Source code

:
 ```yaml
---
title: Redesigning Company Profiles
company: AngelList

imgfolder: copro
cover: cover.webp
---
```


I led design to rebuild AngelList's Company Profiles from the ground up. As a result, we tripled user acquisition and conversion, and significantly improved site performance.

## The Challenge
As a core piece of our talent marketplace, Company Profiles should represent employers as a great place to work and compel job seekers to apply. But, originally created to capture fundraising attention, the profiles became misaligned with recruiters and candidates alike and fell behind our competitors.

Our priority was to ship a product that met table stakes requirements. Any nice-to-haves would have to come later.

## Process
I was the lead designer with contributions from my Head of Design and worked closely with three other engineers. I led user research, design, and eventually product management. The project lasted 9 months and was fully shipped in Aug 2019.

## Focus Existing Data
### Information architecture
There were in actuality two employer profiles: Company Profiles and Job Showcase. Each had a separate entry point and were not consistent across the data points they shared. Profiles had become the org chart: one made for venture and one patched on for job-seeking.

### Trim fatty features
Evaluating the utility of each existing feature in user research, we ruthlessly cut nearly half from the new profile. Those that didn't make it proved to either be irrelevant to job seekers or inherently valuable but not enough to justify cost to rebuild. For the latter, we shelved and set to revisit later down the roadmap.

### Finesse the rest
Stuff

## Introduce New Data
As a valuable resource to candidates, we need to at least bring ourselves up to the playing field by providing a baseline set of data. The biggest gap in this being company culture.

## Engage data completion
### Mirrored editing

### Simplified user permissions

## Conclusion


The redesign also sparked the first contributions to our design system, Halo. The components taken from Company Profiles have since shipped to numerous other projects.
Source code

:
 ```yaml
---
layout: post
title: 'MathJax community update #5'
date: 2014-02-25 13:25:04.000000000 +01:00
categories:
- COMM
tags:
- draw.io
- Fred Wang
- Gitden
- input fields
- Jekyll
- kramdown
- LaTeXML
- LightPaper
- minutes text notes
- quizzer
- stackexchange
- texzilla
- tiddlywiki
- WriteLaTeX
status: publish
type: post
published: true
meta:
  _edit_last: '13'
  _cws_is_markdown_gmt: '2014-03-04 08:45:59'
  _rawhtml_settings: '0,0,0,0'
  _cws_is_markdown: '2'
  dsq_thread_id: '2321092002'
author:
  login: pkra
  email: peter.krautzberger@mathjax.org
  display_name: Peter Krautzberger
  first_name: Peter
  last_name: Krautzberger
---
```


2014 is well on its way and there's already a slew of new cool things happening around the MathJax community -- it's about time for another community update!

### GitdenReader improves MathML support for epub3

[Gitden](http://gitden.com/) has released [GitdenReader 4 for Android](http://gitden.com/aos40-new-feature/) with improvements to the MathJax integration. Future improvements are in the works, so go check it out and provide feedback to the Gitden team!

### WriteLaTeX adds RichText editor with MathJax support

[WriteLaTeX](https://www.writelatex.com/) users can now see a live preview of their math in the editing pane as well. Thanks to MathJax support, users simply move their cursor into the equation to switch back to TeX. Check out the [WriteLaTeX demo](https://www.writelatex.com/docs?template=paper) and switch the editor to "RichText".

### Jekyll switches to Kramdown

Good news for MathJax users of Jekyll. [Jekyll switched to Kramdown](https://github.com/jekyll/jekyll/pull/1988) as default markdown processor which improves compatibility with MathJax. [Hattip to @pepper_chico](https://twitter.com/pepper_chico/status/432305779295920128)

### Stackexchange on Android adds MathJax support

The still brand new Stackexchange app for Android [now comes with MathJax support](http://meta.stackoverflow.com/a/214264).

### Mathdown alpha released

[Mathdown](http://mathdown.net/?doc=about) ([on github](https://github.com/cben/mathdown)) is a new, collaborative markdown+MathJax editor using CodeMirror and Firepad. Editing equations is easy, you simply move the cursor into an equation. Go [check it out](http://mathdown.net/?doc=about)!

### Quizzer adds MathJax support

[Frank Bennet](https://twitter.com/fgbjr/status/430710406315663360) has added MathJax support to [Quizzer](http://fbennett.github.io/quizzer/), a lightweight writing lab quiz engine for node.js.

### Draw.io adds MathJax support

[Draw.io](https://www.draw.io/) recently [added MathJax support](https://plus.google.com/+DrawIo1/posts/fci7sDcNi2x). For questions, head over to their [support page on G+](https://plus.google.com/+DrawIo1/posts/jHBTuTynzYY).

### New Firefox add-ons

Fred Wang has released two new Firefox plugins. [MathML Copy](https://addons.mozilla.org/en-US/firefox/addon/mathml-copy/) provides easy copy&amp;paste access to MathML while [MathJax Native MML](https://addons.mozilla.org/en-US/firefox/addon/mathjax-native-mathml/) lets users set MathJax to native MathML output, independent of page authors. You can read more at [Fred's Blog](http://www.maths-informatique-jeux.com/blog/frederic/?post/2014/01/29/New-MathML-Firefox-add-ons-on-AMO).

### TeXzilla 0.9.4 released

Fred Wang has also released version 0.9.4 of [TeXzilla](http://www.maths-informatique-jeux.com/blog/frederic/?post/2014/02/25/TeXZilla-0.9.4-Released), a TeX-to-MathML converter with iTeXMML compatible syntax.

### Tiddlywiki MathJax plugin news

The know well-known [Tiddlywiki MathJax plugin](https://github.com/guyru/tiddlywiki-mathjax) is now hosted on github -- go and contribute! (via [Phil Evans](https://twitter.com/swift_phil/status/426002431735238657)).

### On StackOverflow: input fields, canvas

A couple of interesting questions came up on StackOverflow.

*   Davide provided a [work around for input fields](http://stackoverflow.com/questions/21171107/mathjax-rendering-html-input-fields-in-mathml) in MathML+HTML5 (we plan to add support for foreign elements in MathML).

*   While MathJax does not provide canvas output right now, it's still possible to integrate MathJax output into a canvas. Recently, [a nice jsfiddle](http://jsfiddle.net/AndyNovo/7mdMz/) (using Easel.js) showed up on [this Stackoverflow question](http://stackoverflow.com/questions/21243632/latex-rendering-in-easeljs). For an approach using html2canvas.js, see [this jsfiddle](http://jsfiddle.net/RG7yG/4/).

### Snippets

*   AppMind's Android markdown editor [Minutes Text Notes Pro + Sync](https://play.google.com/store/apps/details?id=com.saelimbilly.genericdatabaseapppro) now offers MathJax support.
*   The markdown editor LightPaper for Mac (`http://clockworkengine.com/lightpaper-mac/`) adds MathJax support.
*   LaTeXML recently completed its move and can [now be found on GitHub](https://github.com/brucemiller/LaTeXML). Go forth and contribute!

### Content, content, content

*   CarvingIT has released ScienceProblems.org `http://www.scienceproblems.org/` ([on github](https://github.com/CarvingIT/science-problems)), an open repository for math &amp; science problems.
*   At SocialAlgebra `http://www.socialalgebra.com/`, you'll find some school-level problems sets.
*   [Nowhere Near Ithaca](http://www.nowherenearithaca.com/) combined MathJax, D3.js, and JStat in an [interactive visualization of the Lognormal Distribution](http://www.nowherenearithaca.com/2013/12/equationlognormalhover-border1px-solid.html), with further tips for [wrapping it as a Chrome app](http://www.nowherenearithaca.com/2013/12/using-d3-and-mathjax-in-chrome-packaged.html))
◆ ◆ ◆ ◆
=== Exercise aim ===
Pick out each line in the material containing "informatique".

=== Result below ===
Fred Wang has released two new Firefox plugins. [MathML Copy](https://addons.mozilla.org/en-US/firefox/addon/mathml-copy/) provides easy copy&amp;paste access to MathML while [MathJax Native MML](https://addons.mozilla.org/en-US/firefox/addon/mathjax-native-mathml/) lets users set MathJax to native MathML output, independent of page authors. You can read more at [Fred's Blog](http://www.maths-informatique-jeux.com/blog/frederic/?post/2014/01/29/New-MathML-Firefox-add-ons-on-AMO).
Fred Wang has also released version 0.9.4 of [TeXzilla](http://www.maths-informatique-jeux.com/blog/frederic/?post/2014/02/25/TeXZilla-0.9.4-Released), a TeX-to-MathML converter with iTeXMML compatible syntax.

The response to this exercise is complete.